During all of the shenanigans during your time in Arkham City, Batman will be doing a lot of fighting. The combat remains mostly the same as it was during Arkham Asylum, but it has added a few new elements and features that manage to keep it exciting the entirety of the experience. For example, there are plenty of new gadgets for you to tinker with, inside and outside of the combat, and it is also easier to use them inside combat. They serve plenty of uses in combat, such as the grappling hook's ability to snag enemies guns right out of their hands. There are also a few new enemies that require specific methods to take down, and when you mix them all together, it can become quite a challenge to take them all down in an efficient manner.
In addition to the combat, Batman can also glide around the city with ease. I don't know about Batman himself, but I found this to be exhilarating. With the right upgrades, you fly from rooftop to rooftop with your handy grapnel tool, dive bomb to the surface of the water, pull up and glide kick one of Joker's thugs. As much fun as this is, there isn't much to do outside of the main story, sidequests, and The Riddler's Challenge. Because of this, it is hard calling Batman: Arkham City an open-world game, even though you can go almost anywhere you want to. Luckily, the sidequests and The Riddler's Challenge give you plenty of reasons to zip your way across the city, if you choose to do so. The Riddler's Challenge returns, and in full force. There are over 400 challenges to complete, some riddles, some trophies, and others are more repetitive actions that need to be completed. Only the most die-hard completionists will attempt these, but I probably never will even think about it.
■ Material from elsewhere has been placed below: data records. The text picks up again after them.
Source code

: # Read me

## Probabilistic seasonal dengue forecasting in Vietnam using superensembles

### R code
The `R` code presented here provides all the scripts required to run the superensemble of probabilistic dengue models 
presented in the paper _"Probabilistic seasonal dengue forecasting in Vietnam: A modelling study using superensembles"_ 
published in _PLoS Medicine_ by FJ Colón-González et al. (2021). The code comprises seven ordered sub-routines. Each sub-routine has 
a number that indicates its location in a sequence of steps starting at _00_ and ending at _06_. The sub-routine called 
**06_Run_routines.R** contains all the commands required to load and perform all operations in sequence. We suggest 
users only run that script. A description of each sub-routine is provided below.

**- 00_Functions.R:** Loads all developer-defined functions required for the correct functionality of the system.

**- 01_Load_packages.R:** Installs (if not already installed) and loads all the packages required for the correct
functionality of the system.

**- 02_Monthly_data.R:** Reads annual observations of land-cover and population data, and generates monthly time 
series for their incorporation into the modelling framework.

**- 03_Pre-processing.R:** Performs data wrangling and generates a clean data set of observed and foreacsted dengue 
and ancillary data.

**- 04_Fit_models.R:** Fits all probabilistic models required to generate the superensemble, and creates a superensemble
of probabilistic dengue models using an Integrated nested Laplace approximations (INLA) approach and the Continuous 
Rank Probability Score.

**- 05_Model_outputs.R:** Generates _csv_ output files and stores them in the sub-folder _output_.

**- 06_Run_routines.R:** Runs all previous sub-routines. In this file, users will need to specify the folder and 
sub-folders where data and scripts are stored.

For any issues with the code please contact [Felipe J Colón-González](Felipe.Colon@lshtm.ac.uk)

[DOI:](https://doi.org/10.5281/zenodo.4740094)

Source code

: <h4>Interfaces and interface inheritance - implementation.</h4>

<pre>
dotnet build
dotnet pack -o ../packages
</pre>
There are only a few options left to do outside of the main story mode, but they all serve a distinct purpose for fans. The New Game Plus mode turns off the counter icons above your enemies heads and toughens enemy placement. The other modes are in the form of challenge rooms or challenge campaigns. Challenge rooms function basically the same as they did before, but the campaigns are a series of three rooms in succession. You can create your own campaigns if you like or play through the pre-made campaigns.
Much has been said about the other playable character, Catwoman, and the way she is being used as an online pass, but I am not here to speak on that particular subject. However, Catwoman is featured in the game in four chapters, where you can collect Catwoman specific Riddler Trophies or just flat out complete her objective. She plays nearly identically to Batman, however, her animations and her traversal mechanic help justify her as a playable character.
Rounding out the package, the graphics and sound are both stellar. The voice acting is just as superb as it was in Arkham Asylum, with Mark Hamil still creeping the fuck out of me as the Joker. However great the graphics usually look, this is an Unreal Engine 3 game, so there are some cases of distracting texture-pop in.
Rocksteady did what they do best, make kick-ass Batman games. Simply put, if you liked Batman: Arkham Asylum, you will love Arkham City. It really isn't that different than the original, but it adds enough depth to make the gameplay feel just as exciting as when you first played Arkham Asylum and the story itself is worth experiencing. If you love Batman, play this game. If you love games, you need to play this game.